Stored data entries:
==============================
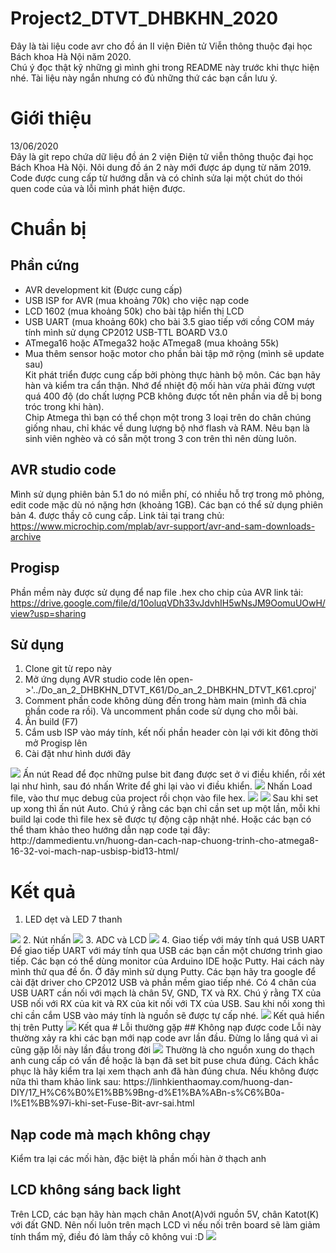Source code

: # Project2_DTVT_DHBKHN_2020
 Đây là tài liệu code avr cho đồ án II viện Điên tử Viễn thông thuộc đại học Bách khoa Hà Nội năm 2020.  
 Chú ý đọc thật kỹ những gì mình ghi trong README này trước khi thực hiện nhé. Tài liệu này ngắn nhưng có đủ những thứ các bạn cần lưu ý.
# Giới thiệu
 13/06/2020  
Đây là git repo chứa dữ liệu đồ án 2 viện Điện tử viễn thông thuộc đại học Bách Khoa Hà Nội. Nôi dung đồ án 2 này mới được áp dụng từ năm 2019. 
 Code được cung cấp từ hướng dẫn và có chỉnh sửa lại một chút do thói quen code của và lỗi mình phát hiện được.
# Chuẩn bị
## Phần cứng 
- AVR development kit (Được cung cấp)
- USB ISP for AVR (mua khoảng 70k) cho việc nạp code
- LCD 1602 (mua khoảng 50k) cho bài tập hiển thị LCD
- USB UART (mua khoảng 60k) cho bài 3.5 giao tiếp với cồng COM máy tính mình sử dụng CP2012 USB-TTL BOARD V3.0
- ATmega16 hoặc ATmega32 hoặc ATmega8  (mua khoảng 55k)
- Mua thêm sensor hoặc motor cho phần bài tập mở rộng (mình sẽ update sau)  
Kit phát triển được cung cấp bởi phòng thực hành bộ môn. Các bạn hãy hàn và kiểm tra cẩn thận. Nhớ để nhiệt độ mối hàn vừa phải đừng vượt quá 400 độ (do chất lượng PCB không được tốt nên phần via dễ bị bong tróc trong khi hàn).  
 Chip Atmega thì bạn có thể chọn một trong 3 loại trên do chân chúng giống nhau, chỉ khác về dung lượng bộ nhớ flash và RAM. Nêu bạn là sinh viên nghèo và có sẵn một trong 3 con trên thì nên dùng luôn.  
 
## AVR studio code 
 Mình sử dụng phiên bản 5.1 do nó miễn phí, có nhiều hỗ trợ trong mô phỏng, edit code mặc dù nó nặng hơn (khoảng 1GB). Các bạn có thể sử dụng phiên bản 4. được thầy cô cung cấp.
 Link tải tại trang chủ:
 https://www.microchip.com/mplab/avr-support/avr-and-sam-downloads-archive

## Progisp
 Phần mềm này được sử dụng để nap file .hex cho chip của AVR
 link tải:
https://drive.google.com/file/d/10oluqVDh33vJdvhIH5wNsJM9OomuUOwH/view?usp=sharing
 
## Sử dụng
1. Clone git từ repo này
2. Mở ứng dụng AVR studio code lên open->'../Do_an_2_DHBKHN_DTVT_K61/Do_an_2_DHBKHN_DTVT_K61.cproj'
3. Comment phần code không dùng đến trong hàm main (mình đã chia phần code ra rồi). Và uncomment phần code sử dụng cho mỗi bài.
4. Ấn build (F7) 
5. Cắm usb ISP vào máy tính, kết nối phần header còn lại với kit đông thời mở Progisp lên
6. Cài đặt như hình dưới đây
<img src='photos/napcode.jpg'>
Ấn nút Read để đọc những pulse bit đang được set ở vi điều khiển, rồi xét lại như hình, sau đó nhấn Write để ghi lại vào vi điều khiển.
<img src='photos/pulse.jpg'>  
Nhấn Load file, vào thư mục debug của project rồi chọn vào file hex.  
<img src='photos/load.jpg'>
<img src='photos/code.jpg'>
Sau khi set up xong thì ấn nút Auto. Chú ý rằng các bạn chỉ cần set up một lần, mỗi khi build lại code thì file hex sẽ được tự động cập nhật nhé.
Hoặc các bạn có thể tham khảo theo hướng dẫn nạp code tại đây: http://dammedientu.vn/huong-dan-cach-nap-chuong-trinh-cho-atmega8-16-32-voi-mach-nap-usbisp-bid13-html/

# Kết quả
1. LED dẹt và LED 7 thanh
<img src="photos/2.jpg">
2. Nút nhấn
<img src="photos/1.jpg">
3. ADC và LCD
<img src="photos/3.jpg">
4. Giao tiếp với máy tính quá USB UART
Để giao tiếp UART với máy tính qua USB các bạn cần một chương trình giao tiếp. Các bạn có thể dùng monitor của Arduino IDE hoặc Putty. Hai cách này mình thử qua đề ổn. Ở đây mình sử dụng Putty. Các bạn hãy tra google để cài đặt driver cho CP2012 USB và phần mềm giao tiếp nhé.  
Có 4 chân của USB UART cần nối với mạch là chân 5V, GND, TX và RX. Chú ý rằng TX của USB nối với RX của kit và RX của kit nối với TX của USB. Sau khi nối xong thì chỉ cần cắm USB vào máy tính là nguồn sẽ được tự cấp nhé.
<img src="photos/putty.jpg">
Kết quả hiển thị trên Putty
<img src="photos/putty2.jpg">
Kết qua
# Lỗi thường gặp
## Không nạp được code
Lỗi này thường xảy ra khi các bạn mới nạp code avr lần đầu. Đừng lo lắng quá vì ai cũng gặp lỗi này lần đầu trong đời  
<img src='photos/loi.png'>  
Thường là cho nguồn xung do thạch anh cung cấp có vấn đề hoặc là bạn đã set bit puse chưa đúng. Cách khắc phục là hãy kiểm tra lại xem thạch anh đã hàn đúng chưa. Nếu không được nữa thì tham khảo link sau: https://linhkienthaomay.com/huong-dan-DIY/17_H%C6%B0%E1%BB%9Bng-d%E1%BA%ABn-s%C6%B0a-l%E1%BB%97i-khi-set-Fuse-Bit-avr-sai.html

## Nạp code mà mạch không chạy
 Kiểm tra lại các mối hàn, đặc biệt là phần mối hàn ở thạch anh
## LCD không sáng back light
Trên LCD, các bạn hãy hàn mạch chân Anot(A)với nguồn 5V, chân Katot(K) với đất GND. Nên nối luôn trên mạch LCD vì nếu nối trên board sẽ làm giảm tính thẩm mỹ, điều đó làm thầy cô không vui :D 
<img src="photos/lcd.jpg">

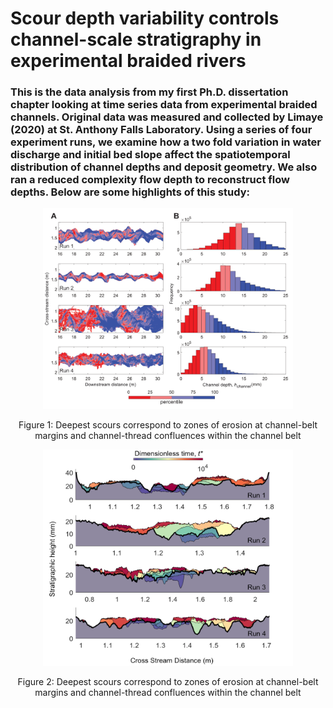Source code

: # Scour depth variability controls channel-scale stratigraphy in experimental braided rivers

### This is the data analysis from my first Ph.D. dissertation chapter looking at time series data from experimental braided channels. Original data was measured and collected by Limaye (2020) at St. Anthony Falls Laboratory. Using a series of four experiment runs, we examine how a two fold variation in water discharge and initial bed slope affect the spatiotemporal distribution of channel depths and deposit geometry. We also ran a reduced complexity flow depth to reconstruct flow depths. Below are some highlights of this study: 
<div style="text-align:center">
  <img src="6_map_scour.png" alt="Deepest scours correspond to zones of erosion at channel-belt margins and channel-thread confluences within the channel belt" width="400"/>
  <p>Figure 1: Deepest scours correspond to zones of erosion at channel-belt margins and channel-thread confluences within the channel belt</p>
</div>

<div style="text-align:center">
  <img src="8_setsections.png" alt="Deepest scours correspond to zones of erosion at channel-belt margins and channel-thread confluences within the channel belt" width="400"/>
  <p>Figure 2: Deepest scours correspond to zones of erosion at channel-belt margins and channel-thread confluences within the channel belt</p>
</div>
==============================
== Task statement ==
Repeat only what lies between the start of the data and the end of the line containing "Link tải tại", exactly, with pictures left out.

== Task answer ==
Source code

: # Project2_DTVT_DHBKHN_2020
 Đây là tài liệu code avr cho đồ án II viện Điên tử Viễn thông thuộc đại học Bách khoa Hà Nội năm 2020.  
 Chú ý đọc thật kỹ những gì mình ghi trong README này trước khi thực hiện nhé. Tài liệu này ngắn nhưng có đủ những thứ các bạn cần lưu ý.
# Giới thiệu
 13/06/2020  
Đây là git repo chứa dữ liệu đồ án 2 viện Điện tử viễn thông thuộc đại học Bách Khoa Hà Nội. Nôi dung đồ án 2 này mới được áp dụng từ năm 2019. 
 Code được cung cấp từ hướng dẫn và có chỉnh sửa lại một chút do thói quen code của và lỗi mình phát hiện được.
# Chuẩn bị
## Phần cứng 
- AVR development kit (Được cung cấp)
- USB ISP for AVR (mua khoảng 70k) cho việc nạp code
- LCD 1602 (mua khoảng 50k) cho bài tập hiển thị LCD
- USB UART (mua khoảng 60k) cho bài 3.5 giao tiếp với cồng COM máy tính mình sử dụng CP2012 USB-TTL BOARD V3.0
- ATmega16 hoặc ATmega32 hoặc ATmega8  (mua khoảng 55k)
- Mua thêm sensor hoặc motor cho phần bài tập mở rộng (mình sẽ update sau)  
Kit phát triển được cung cấp bởi phòng thực hành bộ môn. Các bạn hãy hàn và kiểm tra cẩn thận. Nhớ để nhiệt độ mối hàn vừa phải đừng vượt quá 400 độ (do chất lượng PCB không được tốt nên phần via dễ bị bong tróc trong khi hàn).  
 Chip Atmega thì bạn có thể chọn một trong 3 loại trên do chân chúng giống nhau, chỉ khác về dung lượng bộ nhớ flash và RAM. Nêu bạn là sinh viên nghèo và có sẵn một trong 3 con trên thì nên dùng luôn.  
 
## AVR studio code 
 Mình sử dụng phiên bản 5.1 do nó miễn phí, có nhiều hỗ trợ trong mô phỏng, edit code mặc dù nó nặng hơn (khoảng 1GB). Các bạn có thể sử dụng phiên bản 4. được thầy cô cung cấp.
 Link tải tại trang chủ:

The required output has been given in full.